My boyfriend has a lot of platonic long term female friends which I actually think is a green flag.

We have been dating for a little over one year and on a couple of occasions, I’ve felt really uncomfortable with how his female friends introduced themselves to me.

The first occurrence urance was at his friend’s birthday party. Before she said anything to me she ran up to him and started grabbing his nipples and then they hugged and he introduced us. She also got married and did not give him a +1.

The second occurrence was more recent and it was a friend of his we randomly ran into while grabbing dinner. They hugged and he introduced me and she said hi and shook my hand and then grabbed his face, and looking at him, said “I’m one of __’s most long term and very affectionate friends.” She is also married.

I just got weird “I’m going to make this girl feel uncomfortable” vibes. I can’t tell if I’m being overly dramatic to feel like these two people openly disrespected me. Is this behavior normal? Most of my ex’s girl friends didn’t have such strange vibes.

My boyfriend says I’m wrong for feeling this way and that we just have different world views.

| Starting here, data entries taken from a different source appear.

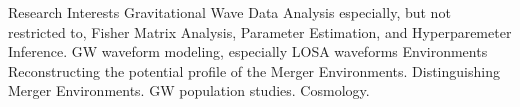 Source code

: 
\begin{rubric}{Research Interests}
\entry*[] Gravitational Wave Data Analysis especially, but not restricted to, Fisher Matrix Analysis, Parameter Estimation, and Hyperparemeter Inference.
\entry*[] GW waveform modeling, especially LOSA waveforms
\entry*[] Environments Reconstructing the potential profile of the Merger Environments.
\entry*[] Distinguishing Merger Environments. 
\entry*[] GW population studies.
\entry*[] Cosmology.
    
\end{rubric}
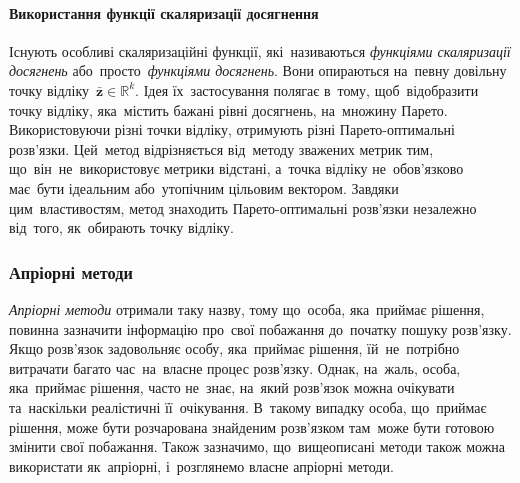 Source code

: \documentclass[
  a4paper,
  oneside,
  BCOR = 10mm,
  DIV = 12,
  12pt,
  headings = normal,
]{scrartcl}
\newcommand{\vect}[1]{\mathbf{#1}}
\begin{document}
      \paragraph{Використання функції скаляризації досягнення}
        Існують особливі скаляризаційні функції, які~називаються \emph{функціями скаляризації досягнень} або~просто~\emph{функціями досягнень}. Вони опираються на~певну довільну точку відліку~$\bar{\vect{z}} \in \mathbb{R}^k$. Ідея їх~застосування полягає в~тому, щоб~відобразити точку відліку, яка~містить бажані рівні досягнень, на~множину Парето. Використовуючи різні точки відліку, отримують різні Парето-оптимальні розв'язки. Цей~метод відрізняється від~методу зважених метрик тим, що~він~не~використовує метрики відстані, а~точка відліку не~обов'язково має~бути ідеальним або~утопічним цільовим вектором. Завдяки цим~властивостям, метод знаходить Парето-оптимальні розв'язки незалежно від~того, як~обирають точку відліку.

    \subsubsection{Апріорні методи}
      \emph{Апріорні методи} отримали таку назву, тому що~особа, яка~приймає рішення, повинна зазначити інформацію про~свої побажання до~початку пошуку розв'язку. Якщо розв'язок задовольняє особу, яка~приймає рішення, їй~не~потрібно витрачати багато час~на~власне процес розв'язку. Однак, на~жаль, особа, яка~приймає рішення, часто не~знає, на~який розв'язок можна очікувати та~наскільки реалістичні її~очікування. В~такому випадку особа, що~приймає рішення, може бути розчарована знайденим розв'язком там~може бути готовою змінити свої побажання. Також зазначимо, що~вищеописані методи також можна використати як~апріорні, і~розглянемо власне апріорні методи.
\end{document}
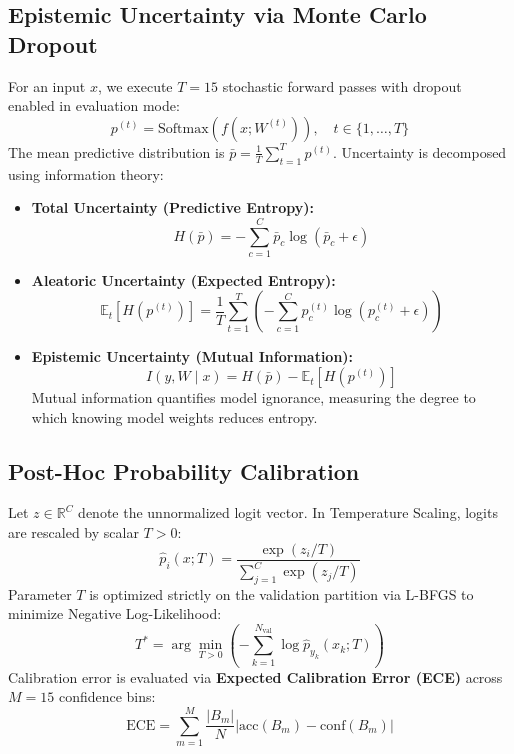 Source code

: \documentclass[11pt,a4paper]{article}
\begin{document}
\subsection{Epistemic Uncertainty via Monte Carlo Dropout}
For an input $x$, we execute $T = 15$ stochastic forward passes with dropout enabled in evaluation mode:
\begin{equation}
    p^{(t)} = \mathrm{Softmax}\left( f\left(x; W^{(t)}\right) \right), \quad t \in \{1, \dots, T\}
\end{equation}
The mean predictive distribution is $\bar{p} = \frac{1}{T} \sum_{t=1}^T p^{(t)}$. Uncertainty is decomposed using information theory:
\begin{itemize}[leftmargin=*]
    \item \textbf{Total Uncertainty (Predictive Entropy):}
    \begin{equation}
        H(\bar{p}) = -\sum_{c=1}^C \bar{p}_c \log \left(\bar{p}_c + \epsilon\right)
    \end{equation}
    \item \textbf{Aleatoric Uncertainty (Expected Entropy):}
    \begin{equation}
        \mathbb{E}_t\left[ H\left(p^{(t)}\right) \right] = \frac{1}{T} \sum_{t=1}^T \left( -\sum_{c=1}^C p_c^{(t)} \log \left(p_c^{(t)} + \epsilon\right) \right)
    \end{equation}
    \item \textbf{Epistemic Uncertainty (Mutual Information):}
    \begin{equation}
        I(y, W \mid x) = H(\bar{p}) - \mathbb{E}_t\left[ H\left(p^{(t)}\right) \right]
    \end{equation}
    Mutual information quantifies model ignorance, measuring the degree to which knowing model weights reduces entropy.
\end{itemize}

\subsection{Post-Hoc Probability Calibration}
Let $z \in \mathbb{R}^C$ denote the unnormalized logit vector. In Temperature Scaling, logits are rescaled by scalar $T > 0$:
\begin{equation}
    \hat{p}_i(x; T) = \frac{\exp(z_i / T)}{\sum_{j=1}^C \exp(z_j / T)}
\end{equation}
Parameter $T$ is optimized strictly on the validation partition via L-BFGS to minimize Negative Log-Likelihood:
\begin{equation}
    T^* = \arg\min_{T > 0} \left( -\sum_{k=1}^{N_{\text{val}}} \log \hat{p}_{y_k}\left(x_k; T\right) \right)
\end{equation}
Calibration error is evaluated via \textbf{Expected Calibration Error (ECE)} across $M = 15$ confidence bins:
\begin{equation}
    \text{ECE} = \sum_{m=1}^M \frac{|B_m|}{N} \left| \mathrm{acc}(B_m) - \mathrm{conf}(B_m) \right|
\end{equation}
\end{document}
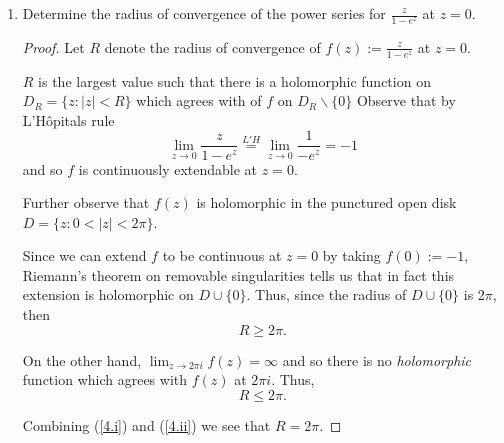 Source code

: \documentclass{article}
\begin{document}
\begin{enumerate}
\begin{proof}
		The coefficient of $z^1$ is
		\begin{align*}
			-\frac{1}{2} \left ( \frac{1}{8} + \frac{1}{16} + \frac{1}{32} + \cdots \right ) &= - \frac{1}{2} \left ( 2 - 1 - \frac{1}{2} - \frac{1}{4} \right )\\
			&= - \frac{1}{8}.
		\end{align*}
		 
		Therefore \[ f(z) = \cdots - \frac{1}{2z} - \frac{1}{4} - \frac{z}{8} + \cdots \]
	\end{proof}
	
Note that there is also a Laurent series which converges for the annulus $0 < |z| < 1$. This can be found by using the geometric series expansion \[\frac{1}{z-1} = \frac{-1}{1-z} = - \sum_{n=0}^\infty z^n\] which of course converges for $|z|< 1$, and using the same expansion of $\frac{1}{z-2}$ as above. The expansion which converges on the punctured unit disk is the one provided by SageMath. For another example of this, see \href{https://math.stackexchange.com/questions/2553132/laurent-series-for-different-domains}{this math StackExchange post}.

\setcounter{enumi}{3}

\item Determine the radius of convergence of the power series for $\frac{z}{1-e^z}$ at $z=0$.

\begin{proof}
	Let $R$ denote the radius of convergence of $f(z):= \frac{z}{1-e^z}$ at $z=0$.
	
	$R$ is the largest value such that there is a holomorphic function on $D_R = \{ z : |z| < R\}$ which agrees with of $f$ on $D_R \backslash \{0\}$
	Observe that by L'H\^{o}pitals rule
	\[\lim_{z \rightarrow 0} \frac{z}{1-e^z} \stackrel{L'H}{=} \lim_{z \rightarrow 0} \frac{1}{-e^z} = -1\]
	and so $f$ is continuously extendable at $z=0$. 
	
	Further observe that $f(z)$ is holomorphic in the punctured open disk $D = \{ z : 0< |z| < 2\pi\}$. 
	
	Since we can extend $f$ to be continuous at $z=0$ by taking $f(0):=-1$, Riemann's theorem on removable singularities tells us that in fact this extension is holomorphic on $D \cup \{0\}$. Thus, since the radius of $D\cup\{0\}$ is $2\pi$, then 
	\begin{equation}\label{4.i}R \geq 2\pi .\end{equation}
	
	On the other hand, $\lim_{z \rightarrow 2\pi i} f(z) = \infty$ and so there is no \textit{holomorphic} function which agrees with $f(z)$ at $2\pi i$. Thus, \begin{equation} \label{4.ii} R\leq 2\pi. \end{equation} 
	
	Combining (\ref{4.i}) and (\ref{4.ii}) we see that $R = 2\pi$.
\end{proof}	

\end{enumerate}
\end{document}
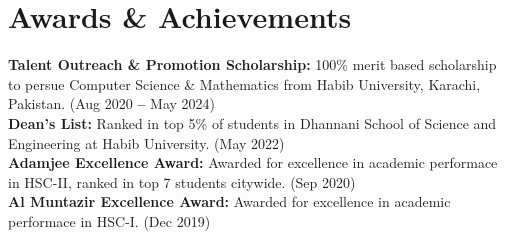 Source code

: \section{Awards \& Achievements}
\vspace{2pt}
\resumeSubHeadingListStart
{\item{
                  \textbf{Talent Outreach \& Promotion Scholarship:}{ 100\% merit based scholarship to persue Computer Science \& Mathematics from Habib University, Karachi, Pakistan. (Aug 2020 \textbf{--} May 2024)} \\
                  \textbf{Dean's List:}{ Ranked in top 5\% of students in Dhannani School of Science and Engineering at Habib University. (May 2022)}\\
                  \textbf{Adamjee Excellence Award:}{ Awarded for excellence in academic performace in HSC-II, ranked in top 7 students citywide. (Sep 2020)}\\
                  \textbf{Al Muntazir Excellence Award:}{ Awarded for excellence in academic performace in HSC-I. (Dec 2019)}
            }}
\resumeSubHeadingListEnd
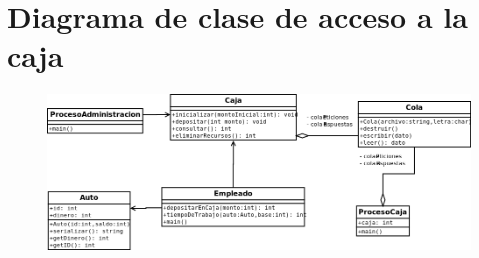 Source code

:\documentclass[12pt,a4paper,spanish]{article}
\begin{document}
	\newpage
	\section{Diagrama de clase de acceso a la caja}

	\begin{figure}[h]
	\includegraphics[angle=90,scale=0.56]{AccesoCaja2.png}
	\centering
	\end{figure}
\end{document}
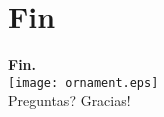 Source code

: \documentclass[9pt, handout]{beamer}
\begin{document}
  \section*{Fin}
    \begin{frame}
      \begin{center}
      	\textbf{\calligra\Huge Fin.}\\
        \texttt{[image: ornament.eps]}\\[1cm]
      	\pause
      	{\huge\calligra Preguntas?\pause{} Gracias!}
      \end{center}
    \end{frame}
      
\end{document}
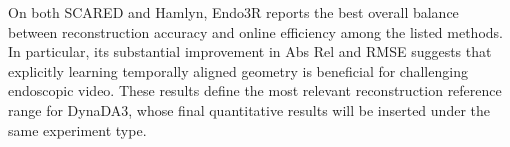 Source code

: \begin{table}[htbp]
    \centering
    \caption[Depth reconstruction results]{Comparison of depth-oriented reconstruction results on SCARED and Hamlyn, condensed from Endo3R~\cite{endo3r2025}.}
    \label{tab:depth_reconstruction}
\end{table}

On both SCARED and Hamlyn, Endo3R reports the best overall balance between reconstruction accuracy and online efficiency among the listed methods. In particular, its substantial improvement in Abs Rel and RMSE suggests that explicitly learning temporally aligned geometry is beneficial for challenging endoscopic video. These results define the most relevant reconstruction reference range for DynaDA3, whose final quantitative results will be inserted under the same experiment type.

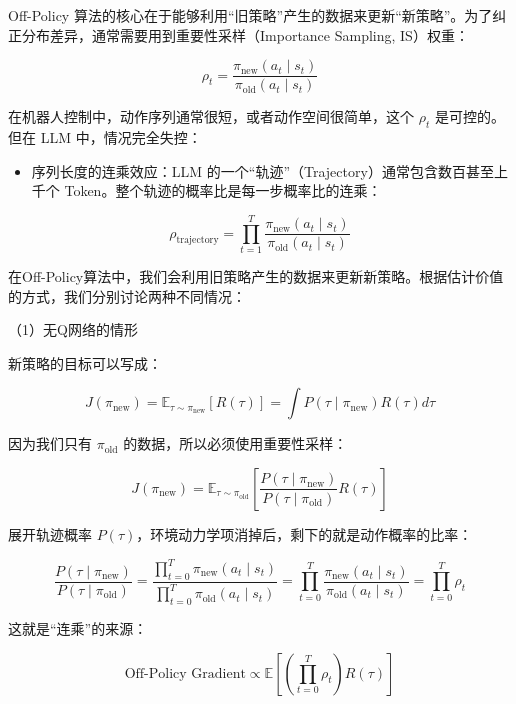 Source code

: Off-Policy 算法的核心在于能够利用``旧策略''产生的数据来更新``新策略''。为了纠正分布差异，通常需要用到重要性采样（Importance Sampling, IS）权重：

\[
\rho_t
=
\frac{\pi_{\mathrm{new}}(a_t \mid s_t)}
{\pi_{\mathrm{old}}(a_t \mid s_t)}
\]

在机器人控制中，动作序列通常很短，或者动作空间很简单，这个 \(\rho_t\) 是可控的。但在 LLM 中，情况完全失控：

\begin{itemize}
\tightlist
\item
{}
  序列长度的连乘效应：LLM 的一个``轨迹''（Trajectory）通常包含数百甚至上千个 Token。整个轨迹的概率比是每一步概率比的连乘：
\end{itemize}

\[
\rho_{\mathrm{trajectory}}
=
\prod_{t=1}^{T}
\frac{\pi_{\mathrm{new}}(a_t\mid s_t)}
{\pi_{\mathrm{old}}(a_t\mid s_t)}
\]

在Off-Policy算法中，我们会利用旧策略产生的数据来更新新策略。根据估计价值的方式，我们分别讨论两种不同情况：

（1）无Q网络的情形

新策略的目标可以写成：

\[
J(\pi_{\mathrm{new}})
=
\mathbb{E}_{\tau\sim\pi_{\mathrm{new}}}[R(\tau)]
=
\int P(\tau\mid\pi_{\mathrm{new}})R(\tau)d\tau
\]

因为我们只有 \(\pi_{\mathrm{old}}\) 的数据，所以必须使用重要性采样：

\[
J(\pi_{\mathrm{new}})
=
\mathbb{E}_{\tau\sim\pi_{\mathrm{old}}}
\left[
\frac{P(\tau\mid\pi_{\mathrm{new}})}
{P(\tau\mid\pi_{\mathrm{old}})}
R(\tau)
\right]
\]

展开轨迹概率 \(P(\tau)\)，环境动力学项消掉后，剩下的就是动作概率的比率：

\[
\frac{P(\tau\mid\pi_{\mathrm{new}})}
{P(\tau\mid\pi_{\mathrm{old}})}
=
\frac{\prod_{t=0}^{T}\pi_{\mathrm{new}}(a_t\mid s_t)}
{\prod_{t=0}^{T}\pi_{\mathrm{old}}(a_t\mid s_t)}
=
\prod_{t=0}^{T}
\frac{\pi_{\mathrm{new}}(a_t\mid s_t)}
{\pi_{\mathrm{old}}(a_t\mid s_t)}
=
\prod_{t=0}^{T}\rho_t
\]

这就是``连乘''的来源：

\[
\text{Off-Policy Gradient}
\propto
\mathbb{E}
\left[
\left(\prod_{t=0}^{T}\rho_t\right)R(\tau)
\right]
\]


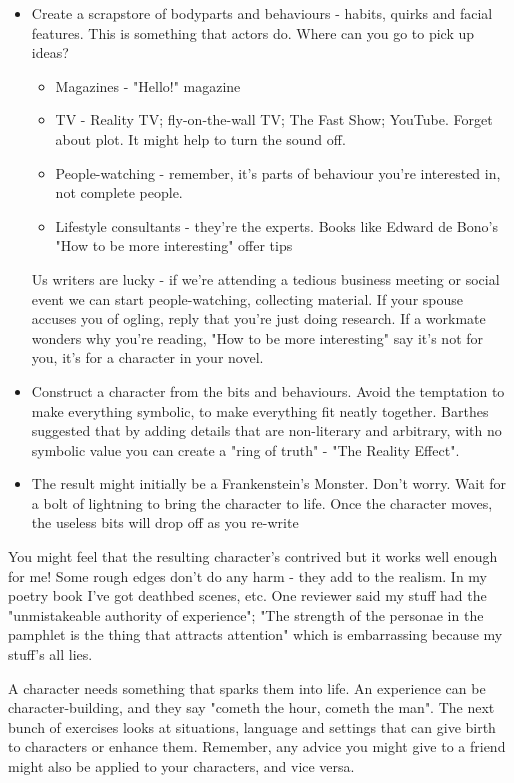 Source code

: \documentclass[11pt]{article}
\begin{document}
\begin{itemize}
\item  Create a scrapstore of bodyparts and behaviours - habits, quirks and facial features. This is something that actors do.
Where can you go to pick up ideas? 
\begin{itemize}
\item  Magazines - "Hello!" magazine
\item  TV - Reality TV; fly-on-the-wall TV; The Fast Show; YouTube. Forget about plot. It might help to turn the sound off.
\item  People-watching - remember, it's parts of behaviour you're interested in, not complete people.  
\item  Lifestyle consultants - they're the experts. Books like Edward de Bono's "How to be more interesting" offer tips 
\end{itemize}
Us writers are lucky - if we're attending a tedious business meeting or social event we can start people-watching, collecting material.
If your spouse accuses you of ogling, reply that you're just doing research. If a workmate wonders why you're reading, "How to be more interesting" say it's not for you, it's for a character in your novel.

\item  Construct a character from the bits and behaviours. Avoid the temptation to make everything symbolic, to make everything fit neatly together. Barthes suggested that by adding details that are non-literary and arbitrary, with no symbolic value you can create a "ring of truth" - "The Reality Effect".

\item  The result might initially be a Frankenstein's Monster. Don't worry. Wait for a bolt of lightning to bring the character to life. Once the character moves, the useless bits will drop off as you re-write
\end{itemize}

You might feel that the resulting character's contrived but it works well
enough for me! Some rough edges don't do any harm - they add to the realism.
In my poetry book I've got deathbed scenes, etc. One reviewer said my stuff had the "unmistakeable authority of experience"; "The strength of the personae in the pamphlet is the thing that attracts attention" which is embarrassing because my stuff's all lies. 




A character needs something that sparks them into life. An experience can be character-building, and they say "cometh the hour, cometh the man". The next bunch of exercises looks at situations, language and settings that can give birth to characters or enhance them. Remember, any advice you might give to a friend might also be applied to your characters, and vice versa.
\end{document}
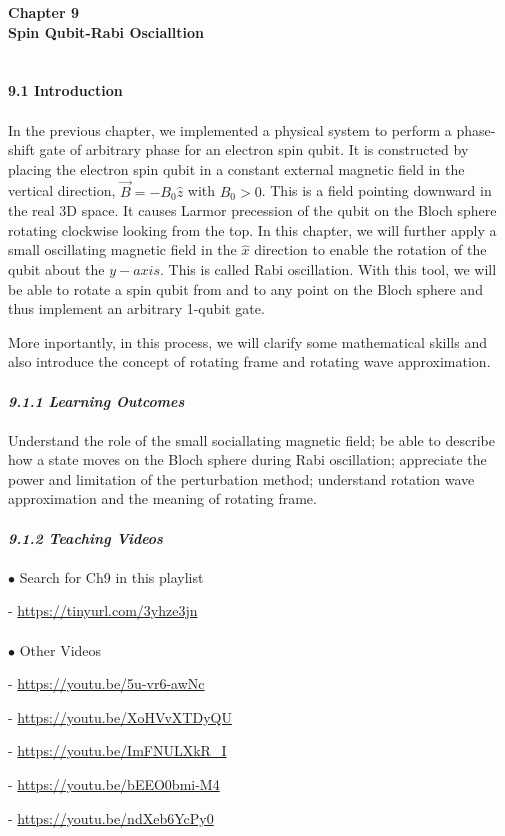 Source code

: \documentclass{article}
\newcommand{\bfit}[1]{\textit{\textbf{#1}}}
\begin{document}
\textbf{\Large Chapter 9\\
Spin Qubit-Rabi Oscialltion}\\\\\\
\textbf{\large 9.1 Introduction}\\\\
In the previous chapter, we implemented a physical system to perform a phase-shift gate
of arbitrary phase for an electron spin qubit. It is constructed by placing the electron
spin qubit in a constant external magnetic field in the vertical direction, $\vec{B}=-B_0\hat{z}$
with $B_0>0$. This is a field pointing downward in the real 3D space. It causes
Larmor precession of the qubit on the Bloch sphere rotating clockwise looking from the top.
In this chapter, we will further apply a small oscillating magnetic field in the 
$\hat{x}$ direction to enable the rotation of the qubit about the $y-axis$. This is called 
Rabi oscillation. With this tool, we will be able to rotate a spin qubit from and to 
any point on the Bloch sphere and thus implement an arbitrary 1-qubit gate.

More inportantly, in this process, we will clarify some mathematical skills and
also introduce the concept of rotating frame and rotating wave approximation.\\\\
\bfit{\large 9.1.1 Learning Outcomes}\\\\
Understand the role of the small sociallating magnetic field; be able to describe
how a state moves on the Bloch sphere during Rabi oscillation; appreciate the power and
limitation of the perturbation method; understand rotation wave approximation and the 
meaning of rotating frame.\\\\
\bfit{\large 9.1.2 Teaching Videos}\\\\
$\bullet$ Search for Ch9 in this playlist

- \url{https://tinyurl.com/3yhze3jn}\\\\
$\bullet$ Other Videos

- \url{https://youtu.be/5u-vr6-awNc}

- \url{https://youtu.be/XoHVvXTDyQU}

- \url{https://youtu.be/ImFNULXkR_I}

- \url{https://youtu.be/bEEO0bmi-M4}

- \url{https://youtu.be/ndXeb6YcPy0}
\end{document}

TLDR: 2 of my boyfriends female friends have made me uncomfortable and I don’t know if I’m wrong to feel this way.

ETA: I am not uncomfortable in a “I feel threatened” manner. I am uncomfortable because I feel like people are disrespecting me and I don’t know how to go about having this not happen since it’s not technically in my boyfriends control.

2 comments
  1. First gal could be totally normal depending on their relationship. Second girl… yeah that shit is weird.

    My BF also has many more female friends than male – I agree with you that it is a green flag for a guy to have gal friends, as it is a sign that he views women as people and not sex objects. But there are bound to be friends of any gender that cross boundaries, and it sounds like the second girl is among them. I would voice your concerns to your BF. Hopefully he will be understanding.

  2. “Normal” is a really difficult word, as it so much depends on the friendship. Some friendships have rituals that are very standard for them, but not average at all. I’d personally keep an eye on it, if this is a repeating situation or a one off – specifically with the second girl. It might be worth to also introspect on what you are okay with and what you are not and then discuss the list with your boyfriend, so he has a clear idea where to draw the line himself. Having said that, there is also a chance he will refuse to draw any line that wasn’t there before you came along, so be prepared for that response and how you want to engage with it.

    You mention that he says you two just have different world views and if that’s the case/he doesn’t want to engage with your world view, you kind of need to decide for yourself, if this is something you want to live with or leave.